TASK INSTRUCTIONS: Please copy each line of the records below that includes the word "begin".

RECORDS FOR THE EXERCISE:

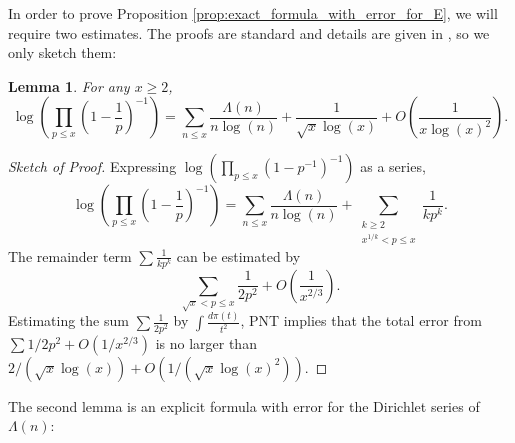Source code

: \documentclass[12pt,reqno]{amsart}
\newtheorem{lemma}[theorem]{Lemma}
\theoremstyle{definition}
\numberwithin{equation}{section}
\begin{document}
    In order to prove Proposition \ref{prop:exact_formula_with_error_for_E}, we will require two estimates. The proofs are standard and details are given in \cite{La}, so we only sketch them:

    \begin{lemma}\label{lem:lemma_1}
        For any $x \ge 2$,
        \[
            \log\left(\prod_{p \le x}\left(1-\frac{1}{p}\right)^{-1}\right) = \sum_{n \le x}\frac{\Lambda(n)}{n\log(n)}+\frac{1}{\sqrt{x}\log(x)}+O\left(\frac{1}{x\log(x)^{2}}\right).
        \]
    \end{lemma}
    \begin{proof}[Sketch of Proof]
        Expressing $\log(\prod_{p \le x}(1-p^{-1})^{-1})$ as a series,
        \[
            \log\left(\prod_{p \le x}\left(1-\frac{1}{p}\right)^{-1}\right) = \sum_{n \le x}\frac{\Lambda(n)}{n\log(n)}+\sum_{\substack{k \ge 2 \\ x^{1/k} < p \le x}}\frac{1}{kp^{k}}.
        \]
        The remainder term $\sum\frac{1}{kp^{k}}$ can be estimated by
        \[
            \sum_{\sqrt{x} < p \le x}\frac{1}{2p^{2}}+O\left(\frac{1}{x^{2/3}}\right).
        \]
        Estimating the sum $\sum\frac{1}{2p^{2}}$ by $\int\frac{d\pi(t)}{t^{2}}$, PNT implies that the total error from $\sum1/2p^{2}+O(1/x^{2/3})$ is no larger than $2/(\sqrt{x}\log(x))+O(1/(\sqrt{x}\log(x)^{2}))$.
    \end{proof}

    The second lemma is an explicit formula with error for the Dirichlet series of $\Lambda(n)$:
\end{document}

EXERCISE RESPONSE:
\begin{document}
    \begin{lemma}\label{lem:lemma_1}
    \begin{proof}[Sketch of Proof]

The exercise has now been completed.